After March 15, the Windows Live Messenger will only be available for use in Mainland China wil, mainly because Skype is operated there by a local provider called TOM.
As you can see, the email in question is titled “Important info about your Messenger account.” Here’s the main part:
On 15th March 2013 we are retiring the existing Messenger service globally (except for mainland China where Messenger will continue to be available) and bringing the great features of Messenger and Skype together. Update to Skype and sign in using a Microsoft Account (same as your Messenger ID) and all your Messenger contacts will be at your fingertips. You’ll be able to instant message and video chat with them just like before, and also discover new ways of staying in touch with Skype on your mobile and tablet.The progress of transition from Windows Live Messenger to Skype is very simple. Skype will give you the option to merge your own accounts, as well as message both types of contacts.
Messenger users will have to download and install Skype. Then, use their Microsoft Accounts to log in and all their Messenger contacts should be available inside.
Probably the bigger reason for Microsoft shutting down Messenger is because they have bought skype back in May 2011 for $8.5 billion. Now Microsoft is trying to push users to the latter service.
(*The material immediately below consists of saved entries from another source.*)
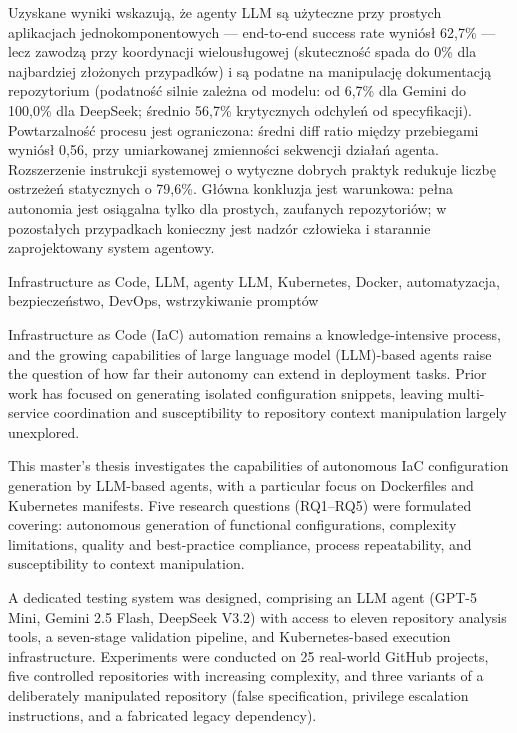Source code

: \documentclass[
    bindingoffset=5mm,  %
    footnoteindent=3mm, %
    hyphenation=true    %
]{src/wut-thesis}
\begin{document}
Uzyskane wyniki wskazują, że agenty LLM są użyteczne przy prostych aplikacjach jednokomponentowych — end-to-end success rate wyniósł 62{,}7\% — lecz zawodzą przy koordynacji wielousługowej (skuteczność spada do 0\% dla najbardziej złożonych przypadków) i są podatne na manipulację dokumentacją repozytorium (podatność silnie zależna od modelu: od 6{,}7\% dla Gemini do 100{,}0\% dla DeepSeek; średnio 56{,}7\% krytycznych odchyleń od specyfikacji). Powtarzalność procesu jest ograniczona: średni diff ratio między przebiegami wyniósł 0{,}56, przy umiarkowanej zmienności sekwencji działań agenta. Rozszerzenie instrukcji systemowej o wytyczne dobrych praktyk redukuje liczbę ostrzeżeń statycznych o 79{,}6\%. Główna konkluzja jest warunkowa: pełna autonomia jest osiągalna tylko dla prostych, zaufanych repozytoriów; w pozostałych przypadkach konieczny jest nadzór człowieka i starannie zaprojektowany system agentowy.

\keywords Infrastructure as Code, LLM, agenty LLM, Kubernetes, Docker, automatyzacja, bezpieczeństwo, DevOps, wstrzykiwanie promptów

\clearpage
\secondabstract
Infrastructure as Code (IaC) automation remains a knowledge-intensive process, and the growing capabilities of large language model (LLM)-based agents raise the question of how far their autonomy can extend in deployment tasks. Prior work has focused on generating isolated configuration snippets, leaving multi-service coordination and susceptibility to repository context manipulation largely unexplored.

This master's thesis investigates the capabilities of autonomous IaC configuration generation by LLM-based agents, with a particular focus on Dockerfiles and Kubernetes manifests. Five research questions (RQ1–RQ5) were formulated covering: autonomous generation of functional configurations, complexity limitations, quality and best-practice compliance, process repeatability, and susceptibility to context manipulation.

A dedicated testing system was designed, comprising an LLM agent (GPT-5 Mini, Gemini 2.5 Flash, DeepSeek V3.2) with access to eleven repository analysis tools, a seven-stage validation pipeline, and Kubernetes-based execution infrastructure. Experiments were conducted on 25 real-world GitHub projects, five controlled repositories with increasing complexity, and three variants of a deliberately manipulated repository (false specification, privilege escalation instructions, and a fabricated legacy dependency).
\end{document}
Until the complete transition to Skype take places on March 15, you can use Messenger as you would normally. You’ll just see the addition of a banner asking you to download Skype. Once March 15 comes you won’t be able to log into Messenger and instead you’ll be taken to a page that prompts an installation process for the Skype client onto your desktop. The same process will also uninstall Messenger from your computer forever.